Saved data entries
┏━━

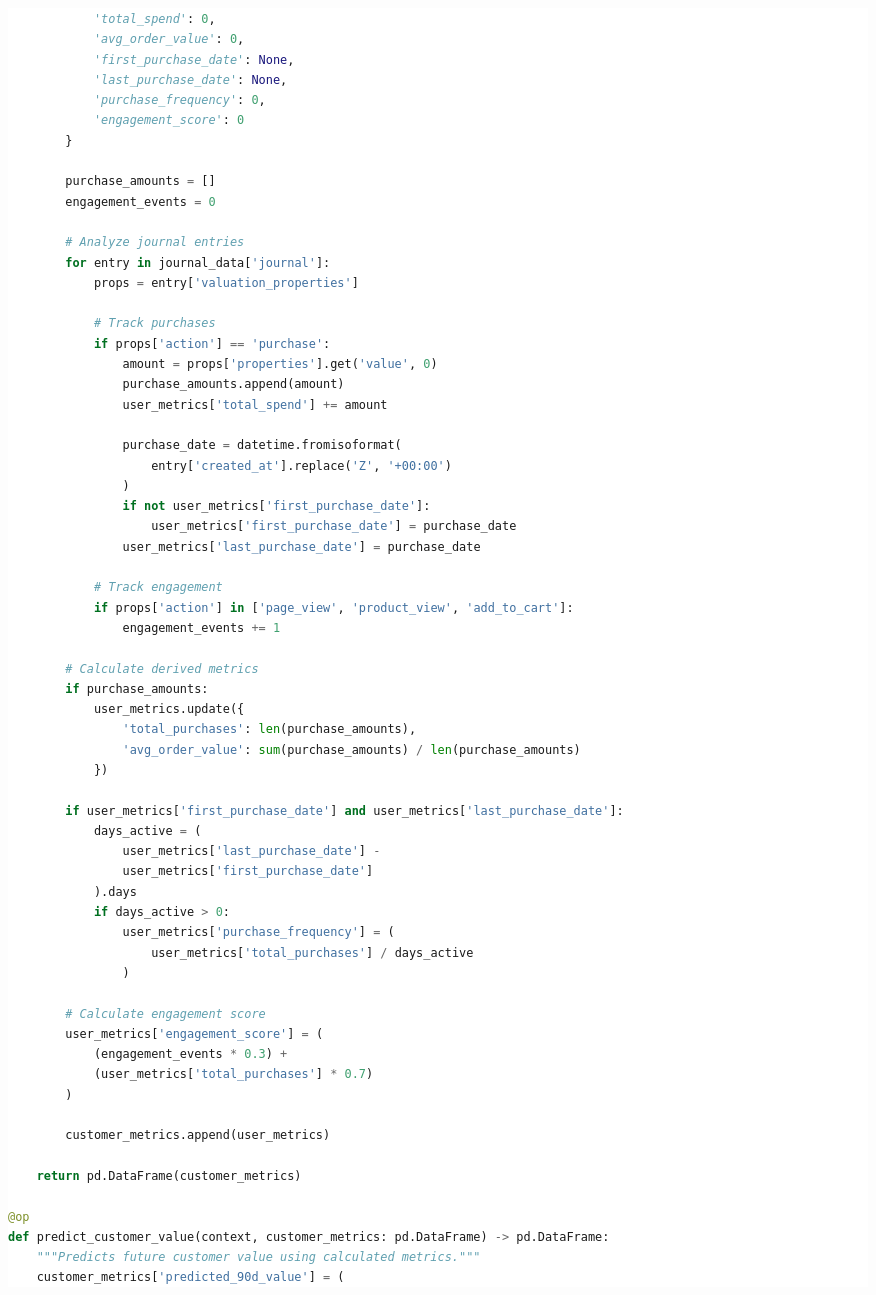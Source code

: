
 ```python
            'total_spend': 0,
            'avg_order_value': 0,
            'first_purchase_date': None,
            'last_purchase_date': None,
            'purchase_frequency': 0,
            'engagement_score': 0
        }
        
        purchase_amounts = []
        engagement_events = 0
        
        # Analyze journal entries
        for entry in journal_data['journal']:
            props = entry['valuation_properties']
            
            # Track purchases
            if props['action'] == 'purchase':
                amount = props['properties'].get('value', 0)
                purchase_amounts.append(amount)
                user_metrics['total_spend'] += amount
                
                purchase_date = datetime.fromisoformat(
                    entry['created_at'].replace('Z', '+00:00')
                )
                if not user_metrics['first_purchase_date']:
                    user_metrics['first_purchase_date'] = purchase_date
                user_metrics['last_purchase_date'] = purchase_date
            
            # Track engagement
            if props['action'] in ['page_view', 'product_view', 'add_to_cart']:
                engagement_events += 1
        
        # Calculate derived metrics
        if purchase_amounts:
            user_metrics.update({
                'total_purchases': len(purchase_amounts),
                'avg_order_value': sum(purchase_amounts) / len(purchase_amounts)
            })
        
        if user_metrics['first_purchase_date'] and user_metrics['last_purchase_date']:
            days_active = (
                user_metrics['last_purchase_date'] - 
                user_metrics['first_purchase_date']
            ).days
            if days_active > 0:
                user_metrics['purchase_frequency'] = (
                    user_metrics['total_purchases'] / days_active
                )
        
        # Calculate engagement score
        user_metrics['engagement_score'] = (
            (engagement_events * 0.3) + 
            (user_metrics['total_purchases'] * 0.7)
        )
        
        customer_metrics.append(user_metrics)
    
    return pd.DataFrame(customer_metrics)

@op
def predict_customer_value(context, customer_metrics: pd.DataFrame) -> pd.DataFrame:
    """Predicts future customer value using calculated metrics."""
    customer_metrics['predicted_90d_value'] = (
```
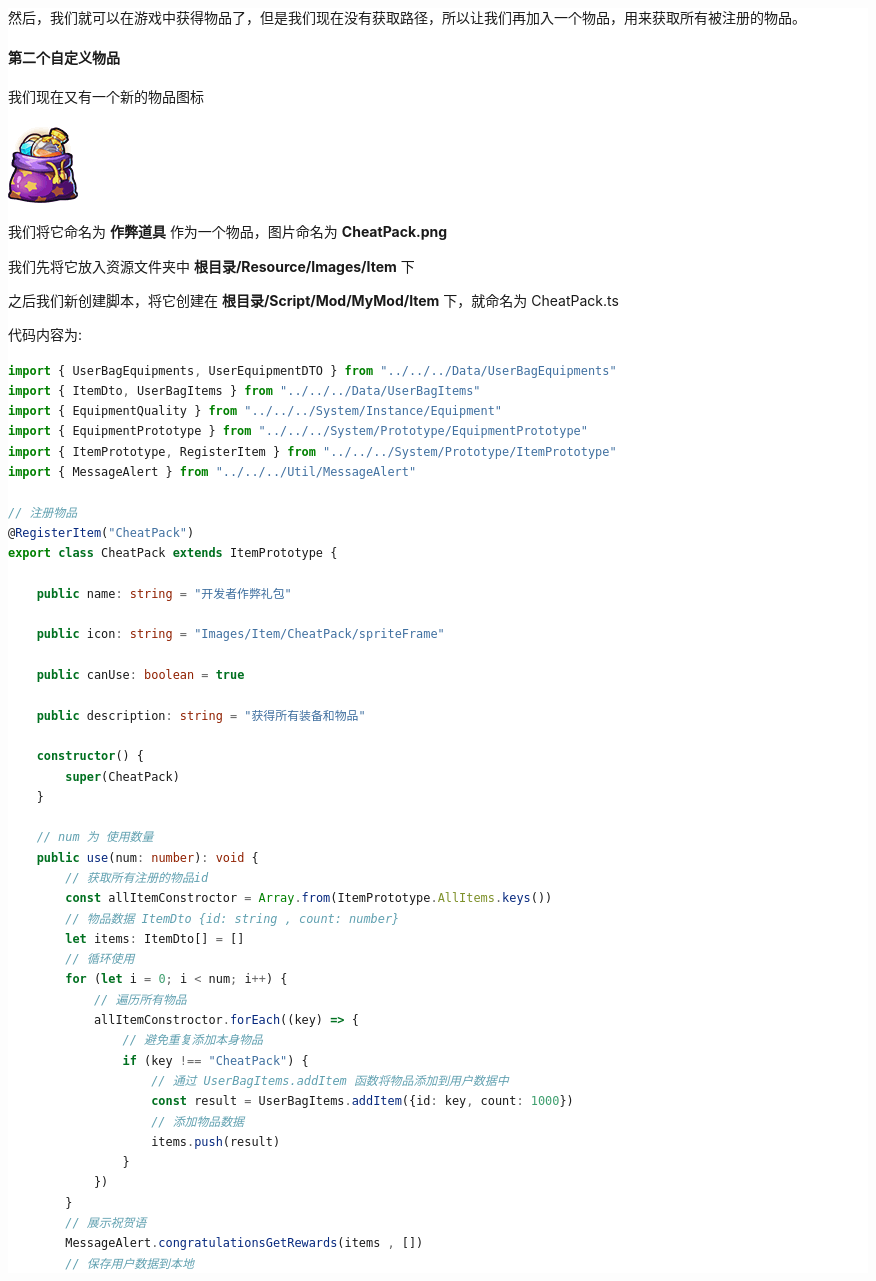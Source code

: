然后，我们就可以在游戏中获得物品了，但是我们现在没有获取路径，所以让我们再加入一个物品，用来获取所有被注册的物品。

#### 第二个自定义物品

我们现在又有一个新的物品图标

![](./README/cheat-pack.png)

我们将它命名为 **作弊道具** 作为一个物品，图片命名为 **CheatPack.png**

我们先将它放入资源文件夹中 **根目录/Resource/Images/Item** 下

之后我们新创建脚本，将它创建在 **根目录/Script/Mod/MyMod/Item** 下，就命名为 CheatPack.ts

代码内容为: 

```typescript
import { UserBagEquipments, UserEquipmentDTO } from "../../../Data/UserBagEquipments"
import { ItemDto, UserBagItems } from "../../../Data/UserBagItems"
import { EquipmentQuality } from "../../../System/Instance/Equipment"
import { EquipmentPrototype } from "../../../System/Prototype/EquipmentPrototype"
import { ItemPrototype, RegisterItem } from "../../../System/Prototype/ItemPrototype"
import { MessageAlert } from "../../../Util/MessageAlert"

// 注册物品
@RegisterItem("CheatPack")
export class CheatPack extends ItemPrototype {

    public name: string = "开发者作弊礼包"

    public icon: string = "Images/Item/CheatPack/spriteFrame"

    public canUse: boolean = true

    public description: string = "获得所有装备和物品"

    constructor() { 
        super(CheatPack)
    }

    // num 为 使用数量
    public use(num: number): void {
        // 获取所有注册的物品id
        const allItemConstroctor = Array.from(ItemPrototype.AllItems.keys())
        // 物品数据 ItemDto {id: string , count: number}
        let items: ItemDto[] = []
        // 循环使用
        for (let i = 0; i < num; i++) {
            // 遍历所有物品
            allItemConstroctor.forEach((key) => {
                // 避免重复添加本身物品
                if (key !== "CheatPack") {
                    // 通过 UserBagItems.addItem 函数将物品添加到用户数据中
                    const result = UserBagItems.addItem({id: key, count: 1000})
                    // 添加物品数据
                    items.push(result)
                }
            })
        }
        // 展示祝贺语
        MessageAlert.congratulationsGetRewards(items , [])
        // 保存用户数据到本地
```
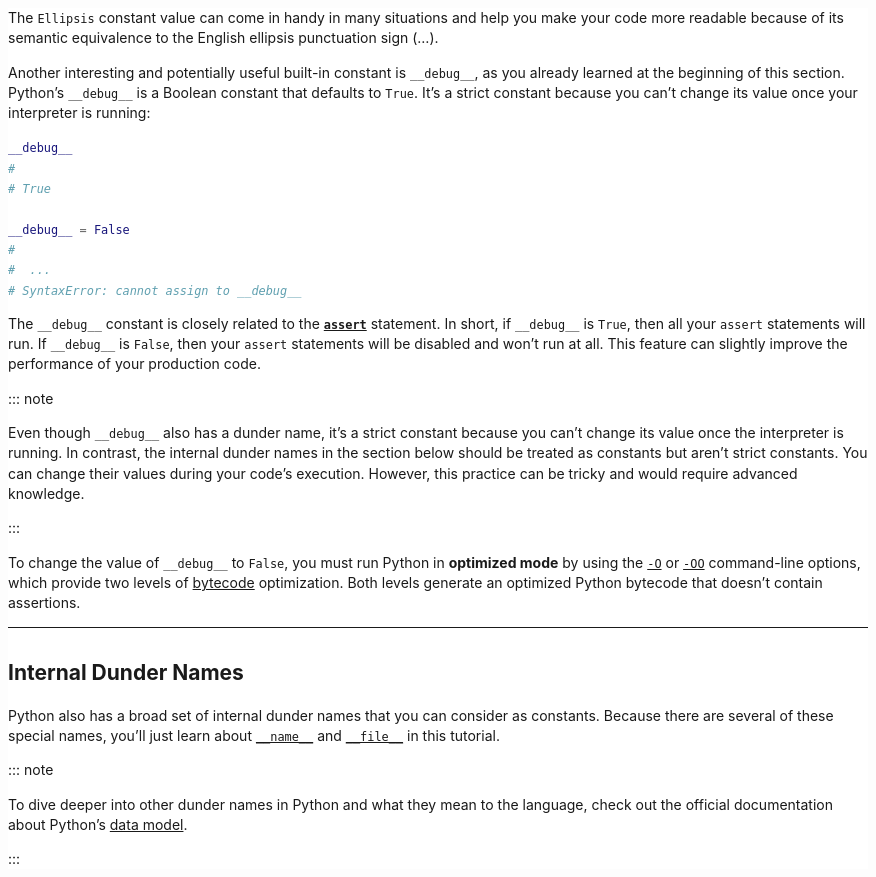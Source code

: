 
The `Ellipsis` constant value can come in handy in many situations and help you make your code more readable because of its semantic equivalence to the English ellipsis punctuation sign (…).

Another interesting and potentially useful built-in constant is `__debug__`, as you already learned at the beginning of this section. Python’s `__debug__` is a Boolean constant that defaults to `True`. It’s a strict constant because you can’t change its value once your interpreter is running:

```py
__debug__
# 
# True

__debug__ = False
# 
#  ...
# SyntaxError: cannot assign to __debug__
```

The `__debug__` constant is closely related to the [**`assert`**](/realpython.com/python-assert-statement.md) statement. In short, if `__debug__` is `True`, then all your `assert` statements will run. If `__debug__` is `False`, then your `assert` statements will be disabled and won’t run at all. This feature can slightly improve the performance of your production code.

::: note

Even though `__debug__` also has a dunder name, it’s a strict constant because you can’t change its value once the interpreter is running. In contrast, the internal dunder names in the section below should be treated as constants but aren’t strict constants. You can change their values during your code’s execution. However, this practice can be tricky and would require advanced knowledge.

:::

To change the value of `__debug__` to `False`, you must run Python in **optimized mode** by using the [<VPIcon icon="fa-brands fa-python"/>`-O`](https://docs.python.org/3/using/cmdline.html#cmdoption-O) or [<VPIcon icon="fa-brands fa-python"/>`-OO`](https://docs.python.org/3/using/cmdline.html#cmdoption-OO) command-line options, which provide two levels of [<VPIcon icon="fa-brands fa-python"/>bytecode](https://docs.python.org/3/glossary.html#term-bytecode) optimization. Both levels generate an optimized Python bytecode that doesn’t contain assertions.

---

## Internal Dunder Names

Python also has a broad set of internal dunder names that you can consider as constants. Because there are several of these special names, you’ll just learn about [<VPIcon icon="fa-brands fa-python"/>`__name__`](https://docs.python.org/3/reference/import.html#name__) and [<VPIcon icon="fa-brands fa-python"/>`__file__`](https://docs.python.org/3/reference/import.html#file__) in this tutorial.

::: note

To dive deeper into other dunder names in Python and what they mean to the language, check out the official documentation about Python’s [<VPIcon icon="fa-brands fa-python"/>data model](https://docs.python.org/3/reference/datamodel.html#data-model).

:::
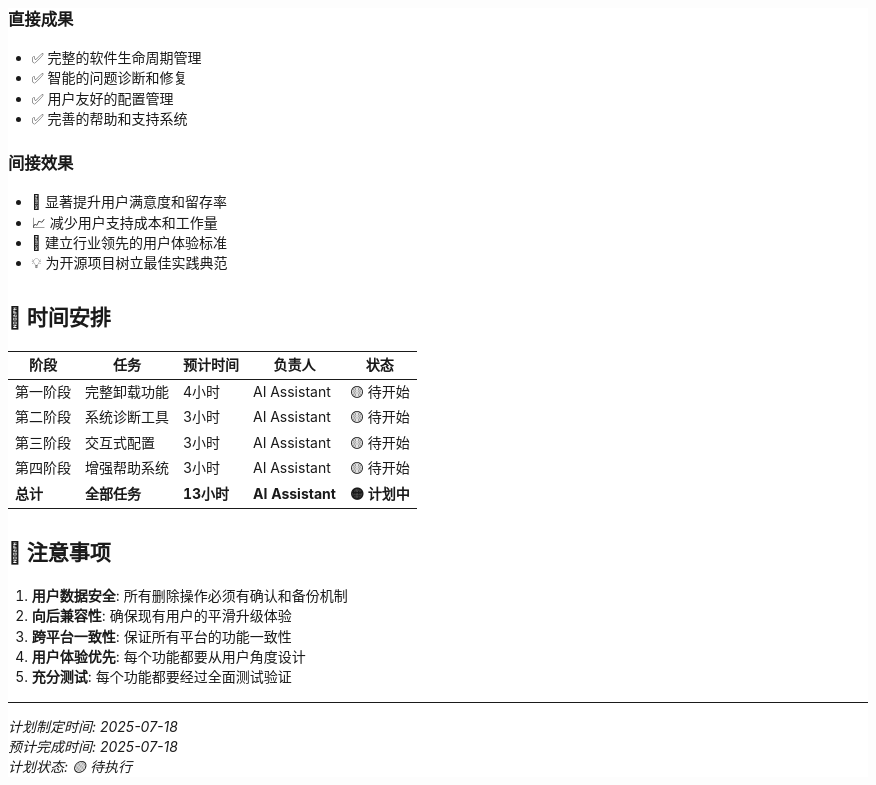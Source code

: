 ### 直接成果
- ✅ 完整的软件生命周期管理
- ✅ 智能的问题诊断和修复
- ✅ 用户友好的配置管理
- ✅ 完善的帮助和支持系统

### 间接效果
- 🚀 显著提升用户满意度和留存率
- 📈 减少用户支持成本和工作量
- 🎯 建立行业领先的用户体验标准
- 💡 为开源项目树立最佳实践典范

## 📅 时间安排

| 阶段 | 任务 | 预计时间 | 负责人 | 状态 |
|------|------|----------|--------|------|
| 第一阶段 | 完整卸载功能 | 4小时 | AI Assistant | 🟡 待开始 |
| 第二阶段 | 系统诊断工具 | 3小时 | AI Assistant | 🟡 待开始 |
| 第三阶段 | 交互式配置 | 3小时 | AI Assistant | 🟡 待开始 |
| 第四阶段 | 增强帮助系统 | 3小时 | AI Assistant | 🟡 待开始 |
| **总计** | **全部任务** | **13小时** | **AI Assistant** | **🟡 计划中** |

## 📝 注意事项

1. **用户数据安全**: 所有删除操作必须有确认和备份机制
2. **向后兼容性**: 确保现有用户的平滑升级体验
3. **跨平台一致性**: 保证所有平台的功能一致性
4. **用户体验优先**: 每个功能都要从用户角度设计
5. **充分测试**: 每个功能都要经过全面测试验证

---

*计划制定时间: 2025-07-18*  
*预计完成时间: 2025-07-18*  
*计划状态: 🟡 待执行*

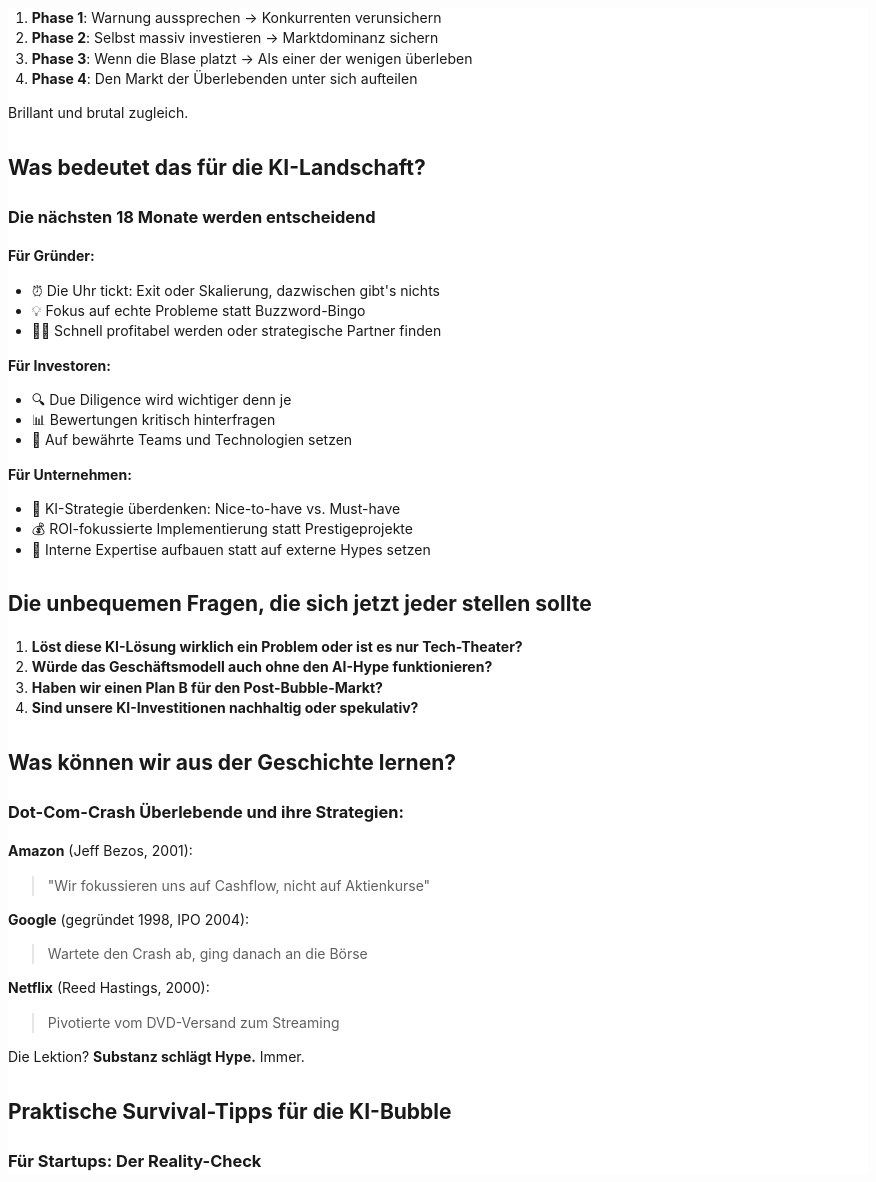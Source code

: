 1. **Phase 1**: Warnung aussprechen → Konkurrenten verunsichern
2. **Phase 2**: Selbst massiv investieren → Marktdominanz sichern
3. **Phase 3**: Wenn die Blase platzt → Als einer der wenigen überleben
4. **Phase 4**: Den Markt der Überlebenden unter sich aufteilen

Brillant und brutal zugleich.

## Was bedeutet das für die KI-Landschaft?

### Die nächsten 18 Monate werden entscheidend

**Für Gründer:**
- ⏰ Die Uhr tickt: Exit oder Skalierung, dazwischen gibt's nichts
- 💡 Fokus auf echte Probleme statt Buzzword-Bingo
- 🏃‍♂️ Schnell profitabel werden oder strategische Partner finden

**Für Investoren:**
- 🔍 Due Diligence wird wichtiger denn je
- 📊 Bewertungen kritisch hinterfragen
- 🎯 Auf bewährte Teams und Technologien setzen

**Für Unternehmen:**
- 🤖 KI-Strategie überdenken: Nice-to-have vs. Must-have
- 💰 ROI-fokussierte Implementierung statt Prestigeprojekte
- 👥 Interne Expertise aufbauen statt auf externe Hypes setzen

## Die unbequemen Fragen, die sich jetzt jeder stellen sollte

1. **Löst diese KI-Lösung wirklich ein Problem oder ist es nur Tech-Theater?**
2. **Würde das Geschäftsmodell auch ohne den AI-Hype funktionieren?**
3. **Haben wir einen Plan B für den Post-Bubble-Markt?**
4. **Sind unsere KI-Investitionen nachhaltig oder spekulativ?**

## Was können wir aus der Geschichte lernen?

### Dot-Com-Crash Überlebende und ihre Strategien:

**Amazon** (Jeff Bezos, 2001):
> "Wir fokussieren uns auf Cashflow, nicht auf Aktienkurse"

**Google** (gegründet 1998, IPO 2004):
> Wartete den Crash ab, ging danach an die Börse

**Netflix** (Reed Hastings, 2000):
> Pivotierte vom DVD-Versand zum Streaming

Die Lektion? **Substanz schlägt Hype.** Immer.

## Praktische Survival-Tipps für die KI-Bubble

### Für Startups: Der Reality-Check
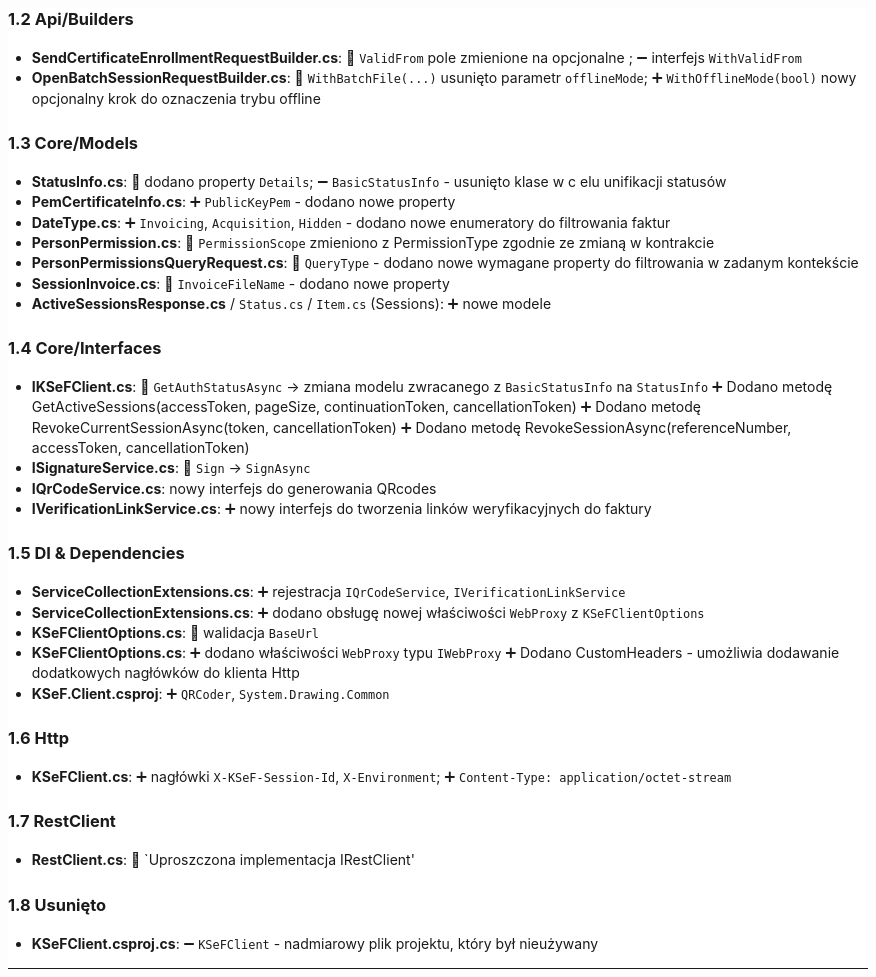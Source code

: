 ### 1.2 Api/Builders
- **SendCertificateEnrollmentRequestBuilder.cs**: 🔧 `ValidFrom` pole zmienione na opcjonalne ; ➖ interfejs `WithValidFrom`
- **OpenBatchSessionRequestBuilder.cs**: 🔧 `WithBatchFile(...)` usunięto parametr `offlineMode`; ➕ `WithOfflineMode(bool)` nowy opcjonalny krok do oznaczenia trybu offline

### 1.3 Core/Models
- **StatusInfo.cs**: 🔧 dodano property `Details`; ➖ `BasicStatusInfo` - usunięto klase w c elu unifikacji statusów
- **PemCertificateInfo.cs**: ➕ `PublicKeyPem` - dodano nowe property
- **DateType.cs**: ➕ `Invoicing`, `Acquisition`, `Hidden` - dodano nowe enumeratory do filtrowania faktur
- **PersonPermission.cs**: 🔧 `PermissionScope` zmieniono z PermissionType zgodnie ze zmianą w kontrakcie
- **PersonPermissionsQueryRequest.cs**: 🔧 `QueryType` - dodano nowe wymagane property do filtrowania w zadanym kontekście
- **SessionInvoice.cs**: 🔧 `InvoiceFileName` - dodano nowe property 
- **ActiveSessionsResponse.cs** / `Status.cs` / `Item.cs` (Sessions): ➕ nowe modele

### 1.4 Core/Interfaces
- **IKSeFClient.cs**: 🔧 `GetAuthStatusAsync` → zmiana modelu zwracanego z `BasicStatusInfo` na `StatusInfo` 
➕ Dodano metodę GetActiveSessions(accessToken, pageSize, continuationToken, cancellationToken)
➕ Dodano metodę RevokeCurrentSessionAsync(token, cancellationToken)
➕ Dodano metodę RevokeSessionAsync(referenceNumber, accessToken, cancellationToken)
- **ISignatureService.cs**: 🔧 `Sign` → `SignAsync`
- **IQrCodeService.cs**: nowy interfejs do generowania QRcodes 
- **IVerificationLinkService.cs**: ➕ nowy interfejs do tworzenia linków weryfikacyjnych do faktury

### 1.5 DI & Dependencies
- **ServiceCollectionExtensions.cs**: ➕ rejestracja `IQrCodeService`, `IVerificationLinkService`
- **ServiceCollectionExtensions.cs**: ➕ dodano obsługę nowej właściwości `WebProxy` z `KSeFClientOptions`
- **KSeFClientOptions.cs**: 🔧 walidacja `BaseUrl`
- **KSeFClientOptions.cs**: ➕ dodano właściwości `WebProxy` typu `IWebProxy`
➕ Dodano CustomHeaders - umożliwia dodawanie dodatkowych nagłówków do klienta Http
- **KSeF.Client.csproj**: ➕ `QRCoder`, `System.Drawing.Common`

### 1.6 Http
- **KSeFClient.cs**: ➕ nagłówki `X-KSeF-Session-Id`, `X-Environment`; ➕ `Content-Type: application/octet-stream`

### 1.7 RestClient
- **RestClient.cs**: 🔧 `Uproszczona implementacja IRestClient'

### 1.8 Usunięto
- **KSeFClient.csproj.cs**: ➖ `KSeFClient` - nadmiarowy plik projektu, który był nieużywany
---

┗━━

(WHAT IS EXPECTED):
Starting with the line that contains "do klienta Http", return every line through the last one of the records, exactly as written.

(ANSWER TO THIS PROBLEM):
➕ Dodano CustomHeaders - umożliwia dodawanie dodatkowych nagłówków do klienta Http
- **KSeF.Client.csproj**: ➕ `QRCoder`, `System.Drawing.Common`

### 1.6 Http
- **KSeFClient.cs**: ➕ nagłówki `X-KSeF-Session-Id`, `X-Environment`; ➕ `Content-Type: application/octet-stream`

### 1.7 RestClient
- **RestClient.cs**: 🔧 `Uproszczona implementacja IRestClient'

### 1.8 Usunięto
- **KSeFClient.csproj.cs**: ➖ `KSeFClient` - nadmiarowy plik projektu, który był nieużywany
---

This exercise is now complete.